Hepatitis is an inflammation of the liver. The condition can be self-limiting or can progress to fibrosis (scarring), cirrhosis, or liver cancer. Hepatitis viruses are the most common cause of hepatitis in the world but other infections, toxic substances (for example, alcohol, and certain drugs), and autoimmune diseases can also cause hepatitis.

Viral Hepatitis: Viral hepatitis is one of the major public health concerns around the world. Every year 1.4 million people die from viral hepatitis-related cirrhosis and liver cancer. Viral hepatitis is a cause for major healthcare burden in India as well.

There are 5 main hepatitis viruses, referred to as types A, B, C, D, and E. Viral hepatitis A, B, and E is an acute disorder. Types B and C lead to chronic hepatitis in hundreds of millions of people and, together, are the most common cause of liver cirrhosis and cancer.

  1. Hepatitis A virus (HAV) is present in the feces of infected persons and is most often transmitted through consumption of contaminated water or food. Most people in areas of the world with poor sanitation have been infected with this virus.
  2. Hepatitis B virus (HBV) is transmitted through exposure to infective blood, semen, and other body fluids. Transmission occurs through transfusions of HBV-contaminated blood and blood products, contaminated injections during medical procedures, and through injection drug use.
    • HBV also poses a risk to healthcare workers who sustain accidental needle stick injuries while caring for infected HBV patients.
  3. Hepatitis C Virus (HCV) is mostly transmitted through exposure to infective blood. This may happen through transfusions of HCV-contaminated blood and blood products, contaminated injections during medical procedures, and through injection drug use. Sexual transmission is also possible but is much less common.
  4. Hepatitis D Virus (HDV) infections occur only in those who are infected with HBV. The dual infection of HDV and HBV can result in a more serious disease and worse outcome.
  5. Hepatitis E virus (HEV) is mostly transmitted through consumption of contaminated water or food. HEV is a common cause of hepatitis outbreaks in developing parts of the world and is increasingly recognized as an important cause of disease in developed countries.
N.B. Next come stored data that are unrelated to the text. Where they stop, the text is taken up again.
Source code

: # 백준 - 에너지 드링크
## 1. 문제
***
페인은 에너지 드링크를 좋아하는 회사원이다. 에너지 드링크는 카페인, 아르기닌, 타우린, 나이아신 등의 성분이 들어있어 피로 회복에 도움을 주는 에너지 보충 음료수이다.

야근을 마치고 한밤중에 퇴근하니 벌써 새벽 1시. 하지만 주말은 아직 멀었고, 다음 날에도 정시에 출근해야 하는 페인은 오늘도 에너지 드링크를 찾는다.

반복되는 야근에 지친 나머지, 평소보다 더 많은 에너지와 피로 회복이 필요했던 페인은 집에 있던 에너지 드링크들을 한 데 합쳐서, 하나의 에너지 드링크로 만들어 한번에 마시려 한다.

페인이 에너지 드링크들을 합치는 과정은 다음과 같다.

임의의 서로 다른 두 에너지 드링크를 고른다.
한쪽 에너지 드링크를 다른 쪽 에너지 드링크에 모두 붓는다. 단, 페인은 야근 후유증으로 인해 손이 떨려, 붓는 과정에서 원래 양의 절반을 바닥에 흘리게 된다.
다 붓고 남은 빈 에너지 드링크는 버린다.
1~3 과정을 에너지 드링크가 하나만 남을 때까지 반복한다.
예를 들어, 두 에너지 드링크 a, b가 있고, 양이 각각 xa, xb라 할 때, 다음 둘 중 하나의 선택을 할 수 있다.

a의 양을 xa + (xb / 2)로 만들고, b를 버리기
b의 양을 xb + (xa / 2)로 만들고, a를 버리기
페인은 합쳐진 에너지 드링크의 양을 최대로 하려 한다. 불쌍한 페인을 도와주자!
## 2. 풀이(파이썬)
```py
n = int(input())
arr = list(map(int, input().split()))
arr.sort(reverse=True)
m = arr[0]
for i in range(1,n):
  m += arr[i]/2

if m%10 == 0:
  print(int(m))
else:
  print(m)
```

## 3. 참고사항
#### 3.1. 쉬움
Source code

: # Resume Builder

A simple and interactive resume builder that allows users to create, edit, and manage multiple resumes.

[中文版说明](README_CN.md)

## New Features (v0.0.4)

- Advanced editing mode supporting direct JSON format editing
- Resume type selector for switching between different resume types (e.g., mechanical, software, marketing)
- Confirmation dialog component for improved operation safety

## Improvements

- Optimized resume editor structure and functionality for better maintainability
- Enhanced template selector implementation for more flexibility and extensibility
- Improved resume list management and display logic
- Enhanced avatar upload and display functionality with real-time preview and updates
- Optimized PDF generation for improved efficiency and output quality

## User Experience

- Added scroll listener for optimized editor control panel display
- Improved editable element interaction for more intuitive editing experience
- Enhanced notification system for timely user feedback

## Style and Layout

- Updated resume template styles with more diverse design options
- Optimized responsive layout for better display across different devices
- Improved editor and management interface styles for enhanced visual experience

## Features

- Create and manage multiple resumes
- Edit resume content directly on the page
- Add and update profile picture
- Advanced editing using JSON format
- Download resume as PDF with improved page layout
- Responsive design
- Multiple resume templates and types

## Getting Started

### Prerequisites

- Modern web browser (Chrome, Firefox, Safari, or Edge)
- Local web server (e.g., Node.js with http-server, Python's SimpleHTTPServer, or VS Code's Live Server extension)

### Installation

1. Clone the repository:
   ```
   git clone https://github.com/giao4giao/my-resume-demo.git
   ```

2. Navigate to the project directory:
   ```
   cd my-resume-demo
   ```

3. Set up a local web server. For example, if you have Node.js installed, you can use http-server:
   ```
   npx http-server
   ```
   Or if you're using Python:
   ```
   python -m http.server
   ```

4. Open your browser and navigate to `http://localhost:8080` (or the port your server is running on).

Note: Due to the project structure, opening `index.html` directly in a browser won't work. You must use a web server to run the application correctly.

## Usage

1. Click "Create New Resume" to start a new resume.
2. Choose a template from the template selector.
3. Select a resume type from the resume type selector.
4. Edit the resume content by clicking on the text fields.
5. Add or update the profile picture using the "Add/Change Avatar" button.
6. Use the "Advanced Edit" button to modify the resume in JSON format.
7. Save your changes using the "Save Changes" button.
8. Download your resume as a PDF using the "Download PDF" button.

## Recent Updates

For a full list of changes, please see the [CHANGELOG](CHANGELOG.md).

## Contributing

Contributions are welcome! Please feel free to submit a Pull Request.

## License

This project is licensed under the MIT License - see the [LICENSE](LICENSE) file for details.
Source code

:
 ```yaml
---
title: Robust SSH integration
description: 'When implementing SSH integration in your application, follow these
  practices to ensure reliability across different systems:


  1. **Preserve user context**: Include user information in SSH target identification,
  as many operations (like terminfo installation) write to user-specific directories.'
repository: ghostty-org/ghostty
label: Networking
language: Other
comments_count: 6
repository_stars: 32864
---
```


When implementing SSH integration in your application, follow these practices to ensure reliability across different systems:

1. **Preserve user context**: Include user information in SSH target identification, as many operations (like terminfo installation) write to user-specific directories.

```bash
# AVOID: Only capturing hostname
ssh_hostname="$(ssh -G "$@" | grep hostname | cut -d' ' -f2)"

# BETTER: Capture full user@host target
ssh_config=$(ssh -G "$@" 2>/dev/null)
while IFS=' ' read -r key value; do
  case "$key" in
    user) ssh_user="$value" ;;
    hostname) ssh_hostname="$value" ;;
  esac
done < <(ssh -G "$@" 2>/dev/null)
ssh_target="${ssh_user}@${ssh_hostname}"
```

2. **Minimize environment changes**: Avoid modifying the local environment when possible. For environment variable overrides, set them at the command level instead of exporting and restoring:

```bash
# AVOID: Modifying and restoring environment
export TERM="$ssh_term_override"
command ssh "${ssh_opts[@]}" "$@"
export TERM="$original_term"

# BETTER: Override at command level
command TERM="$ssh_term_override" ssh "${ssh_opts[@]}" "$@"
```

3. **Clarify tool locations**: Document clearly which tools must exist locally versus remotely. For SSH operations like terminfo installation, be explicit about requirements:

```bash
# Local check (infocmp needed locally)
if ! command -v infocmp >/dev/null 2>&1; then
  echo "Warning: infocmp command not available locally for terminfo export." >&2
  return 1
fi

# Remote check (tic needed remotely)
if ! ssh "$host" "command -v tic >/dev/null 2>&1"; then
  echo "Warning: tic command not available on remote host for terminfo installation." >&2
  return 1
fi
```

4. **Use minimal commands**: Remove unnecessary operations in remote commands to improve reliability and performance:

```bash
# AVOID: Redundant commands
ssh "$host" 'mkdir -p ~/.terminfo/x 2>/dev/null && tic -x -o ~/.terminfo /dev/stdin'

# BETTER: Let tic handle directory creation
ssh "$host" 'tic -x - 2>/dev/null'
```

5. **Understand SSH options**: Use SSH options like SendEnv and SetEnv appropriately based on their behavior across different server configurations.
Symptoms And Signs Of Hepatitis A

  • Fatigue
  • Sudden nausea and vomiting
  • Abdominal pain or discomfort, especially on the upper right side beneath the lower ribs (site of the liver)
  • Clay-colored stools
  • Loss of appetite
  • Low-grade fever
  • Jaundice
  • Dark urine
  • Joint pain
  • Intense itching

Pathology of Acute Hepatitis: The characteristic histopathological features of acute hepatitis include

  • Ballooning degeneration
  • Spotty necrosis
  • Predominantly sinusoidal and lobular mononuclear cell infiltrate
  • Kupffer cell hyperplasia
  • Scattered apoptotic bodies
  • Hepatocellular regeneration

Disorders Of the Gastrointestinal System Histology Liver

Complications of Acute Hepatitis: Hepatic failure

Complications Of Chronic Hepatitis

  • Hepatic failure
  • Liver cirrhosis
  • Hepatic cancer

Jaundice

Jaundice is a yellow discoloration of the skin, mucous membranes, and the whites of the eyes caused by increased amounts of bilirubin in the blood. Serum bilirubin level is normally below 1.0 mg/ dL, and levels over 2-3 mg/dL typically result in jaundice.

Bilirubin Metabolism

Disorders Of the Gastrointestinal System Bilirubin Metabolism

Destruction of senescent red blood cells in the tissue macrophages (in the spleen, liver, bone marrow, etc.) results in the catabolism of hemoglobin to haeme (and globin) and subsequently to bilirubin. Bilirubin released from the tissue macrophages is called unconjugated bilirubin.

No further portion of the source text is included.